Knowing From the Inside: Anthropology, Art, Architecture and Design(KFI) was a 5-year research project funded by the ERC and led by Professor Tim Ingold at the Department of Anthropology, University of Aberdeen, from June 2013 to May 2018.
The KFI project aimed “to reconfigure the relation between practices of inquiry in the human sciences and the forms of knowledge to which they give rise.
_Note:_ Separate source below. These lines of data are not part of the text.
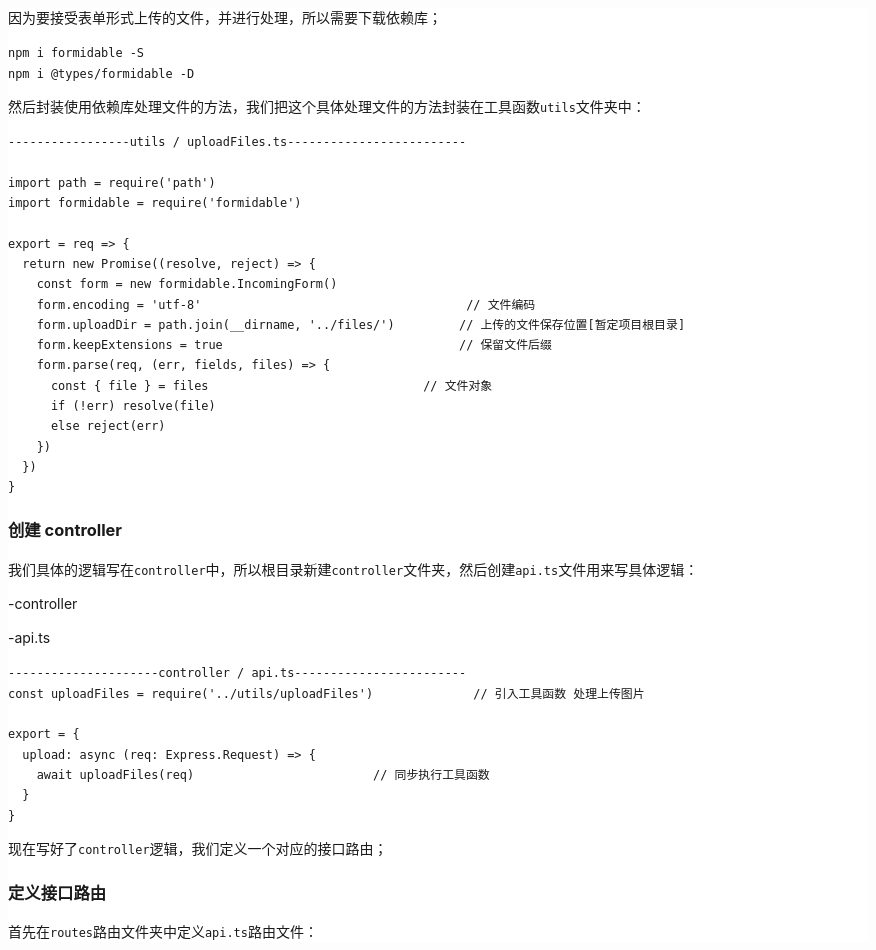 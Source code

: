 因为要接受表单形式上传的文件，并进行处理，所以需要下载依赖库；

```
npm i formidable -S
npm i @types/formidable -D
```

然后封装使用依赖库处理文件的方法，我们把这个具体处理文件的方法封装在工具函数`utils`文件夹中：

```
-----------------utils / uploadFiles.ts-------------------------

import path = require('path')
import formidable = require('formidable')

export = req => {
  return new Promise((resolve, reject) => {
    const form = new formidable.IncomingForm()
    form.encoding = 'utf-8'                                     // 文件编码
    form.uploadDir = path.join(__dirname, '../files/')         // 上传的文件保存位置[暂定项目根目录]
    form.keepExtensions = true                                 // 保留文件后缀
    form.parse(req, (err, fields, files) => {
      const { file } = files                              // 文件对象
      if (!err) resolve(file)
      else reject(err)
    })
  })
}

```

### 创建 controller

我们具体的逻辑写在`controller`中，所以根目录新建`controller`文件夹，然后创建`api.ts`文件用来写具体逻辑：

-controller

 -api.ts

```
---------------------controller / api.ts------------------------
const uploadFiles = require('../utils/uploadFiles')              // 引入工具函数 处理上传图片

export = {
  upload: async (req: Express.Request) => {
    await uploadFiles(req)                         // 同步执行工具函数
  }
}
```

现在写好了`controller`逻辑，我们定义一个对应的接口路由；

### 定义接口路由

首先在`routes`路由文件夹中定义`api.ts`路由文件：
Its fundamental premise is that knowledge is not created through an encounter between minds furnished with concepts and theories, and a material world already populated with objects, but grows from the crucible of our practical and observational engagement with the world around us.”
Art and craft practice and its anthropological relevance was at the heart of this project, which aimed to establish and trial “an experimental and speculative mode of anthropological inquiry”, exploring the relationship between people and materials alongside the conditions and possibilities of sustainable living.
There was a core team of 6 postgraduates and 4 PhD students, along with an additional 6 associates and many visiting scholars. One of the project offshoots was the Anthropology and Geometry Research Groupwhich met three times during the project’s last two years, and it was here that the first experimental collaborations between basketmakers and anthropologists took place in Aberdeen, in January 2018.
The Anthropology and Geometry Research Grouphad all been drawn to the interface between geometry, maths in general, and anthropology. The open nature of the KFI project enabled this interest to develop. ‘Geo’ plus ‘metry’ literally means ‘the measure of the earth’, and this highlighted the fact that geometry, a subject which may seem very abstract today, had its roots in a practice which was both material and necessary – literally measuring the earth in the process of building. Ray Lucas, one member, raised some additional money, and so we held the first Anthropology and Geometrymeeting in Manchester, follow six months later by the second meeting at the KFI HQ in Aberdeen.
For the second meeting, Stephanie persuaded the group to have a hands-on session on basketry and maths. Mary Crabb, Geraldine Jones, and Hilary Burns were invited to introduce a session on plaiting and looping. Coming from craft backgrounds and not usually working with such large groups (around 30), the basketmakers all produced detailed worksheets to enable the group to work without the full attention of 1 to 1 assistance.
The outcome was fascinating. The strain of following the worksheets was almost palpable among the thirtyfold participants (mainly anthropologists). Everyone seemed to focus on the point of action, the hands in relation to materials. The tension, strain, force and effort all seemed to be condensed here. Our bodies were, in the main, quite still. Worksheets, we have come to realise since, can lead to a very linear approach to craftwork. It is sometimes hard to follow the steps and keep a sense of the whole and the outcome, when one is learning a skill for the first time from a worksheet.